LA GRANDE BELLEZZA (The Great Beauty)

Italian director Paolo Sorrentino's in-your-face, gongoric style is not to everyone's taste - but its show-off nature is entirely in tune with the modern Italy that he speaks of. Nowhere has this been made more visible than in The Great Beauty's look at the vain, disposable facade of a "society of spectacle" that seems to perpetuate itself to satiety, without ever attaining the essence of what it is to be human.

     In many ways, The Great Beauty could be seen as a twin of Matteo Garrone's excellent Reality, which was also all about modern Italy as a morally bankrupt country - though admittedly a more cynical, less desperate twin, and one that seems to revel in what it denounces as much as it despises it. That Mr. Sorrentino's hero is a notable gossip columnist who has squandered away his talent as a novelist, and that The Great Beauty takes place during the frivolous, long nights of Rome, practically invite the comparisons to Federico Fellini's epoch-making La Dolce Vita. And how dare Mr. Sorrentino take on the master's surreal, grotesque visions!

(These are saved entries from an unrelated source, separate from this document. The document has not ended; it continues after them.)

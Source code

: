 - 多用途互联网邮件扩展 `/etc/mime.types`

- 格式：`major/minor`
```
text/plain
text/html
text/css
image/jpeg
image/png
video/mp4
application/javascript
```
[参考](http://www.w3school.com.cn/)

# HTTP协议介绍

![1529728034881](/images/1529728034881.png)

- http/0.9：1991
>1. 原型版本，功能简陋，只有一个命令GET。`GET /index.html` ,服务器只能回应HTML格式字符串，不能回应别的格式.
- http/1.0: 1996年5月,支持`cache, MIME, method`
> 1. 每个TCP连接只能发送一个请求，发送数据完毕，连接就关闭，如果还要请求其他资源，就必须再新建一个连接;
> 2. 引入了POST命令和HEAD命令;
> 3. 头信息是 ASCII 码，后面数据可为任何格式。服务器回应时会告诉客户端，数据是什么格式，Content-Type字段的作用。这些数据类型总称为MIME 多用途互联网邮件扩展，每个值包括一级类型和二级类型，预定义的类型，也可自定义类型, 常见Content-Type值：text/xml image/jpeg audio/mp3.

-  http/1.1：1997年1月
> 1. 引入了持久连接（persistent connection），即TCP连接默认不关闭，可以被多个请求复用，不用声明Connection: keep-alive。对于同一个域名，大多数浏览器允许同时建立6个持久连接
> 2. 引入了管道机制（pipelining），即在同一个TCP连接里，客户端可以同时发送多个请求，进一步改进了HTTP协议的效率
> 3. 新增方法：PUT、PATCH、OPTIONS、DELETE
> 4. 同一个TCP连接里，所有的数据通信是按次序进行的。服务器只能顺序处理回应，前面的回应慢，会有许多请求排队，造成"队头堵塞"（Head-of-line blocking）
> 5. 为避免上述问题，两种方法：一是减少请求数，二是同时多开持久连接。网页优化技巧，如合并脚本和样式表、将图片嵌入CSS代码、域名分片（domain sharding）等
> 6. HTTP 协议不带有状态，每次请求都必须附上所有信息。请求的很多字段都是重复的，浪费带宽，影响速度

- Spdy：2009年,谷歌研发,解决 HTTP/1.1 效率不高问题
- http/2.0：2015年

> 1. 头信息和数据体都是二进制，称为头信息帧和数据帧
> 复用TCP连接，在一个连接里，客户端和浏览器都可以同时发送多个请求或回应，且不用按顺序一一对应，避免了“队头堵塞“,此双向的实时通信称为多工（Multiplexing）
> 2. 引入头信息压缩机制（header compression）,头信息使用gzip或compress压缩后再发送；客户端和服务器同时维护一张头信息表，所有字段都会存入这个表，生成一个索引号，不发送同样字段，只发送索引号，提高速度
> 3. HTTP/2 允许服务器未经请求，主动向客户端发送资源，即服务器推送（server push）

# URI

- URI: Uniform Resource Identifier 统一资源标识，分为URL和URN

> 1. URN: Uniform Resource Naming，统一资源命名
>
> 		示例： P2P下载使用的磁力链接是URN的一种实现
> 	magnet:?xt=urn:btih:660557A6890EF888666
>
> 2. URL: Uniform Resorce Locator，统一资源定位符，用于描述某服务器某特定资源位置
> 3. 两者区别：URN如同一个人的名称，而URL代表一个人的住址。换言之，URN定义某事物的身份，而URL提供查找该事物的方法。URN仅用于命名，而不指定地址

     Well, yes, he did dare - if you've seen the bewildering This Must Be the Place you'll know by now this isn't one director that is afraid of ridicule - and pulls it off with mixed results. Sprawling, overlong, occasionally heavy-handed, often grotesque, The Great Beauty is certainly bursting with Mr. Sorrentino's trademark grandiose, sweeping pans, becoming more of an annoyance and a tic by the minute now, especially because they're not always native or relevant to the story he wishes to tell.

     The film moves between the "micro" of the small world of Jep Gambardella (Toni Servillo) and his search for meaning as he hits 65 and wonders what has he spent his life doing, and the "macro" of a Rome where everybody asks what is there left to look for. It's almost as if Mr. Sorrentino is aware that he cannot make another Dolce Vita or even attempt to update it, just strive for a modern-day equivalent. And just as Mr. Fellini had Marcello Mastroianni as his alter ego, so does the director have the great Mr. Servillo, whose performance as Jep is oddly (but probably not entirely casually) reminiscent of Silvio Berlusconi, but also remarkably kind and sensitive - especially in the key scene of his brutally considerate takedown of friend Stefania (Galatea Ranzi), who pretends to be what she isn't and tries to convince herself her life was worth something.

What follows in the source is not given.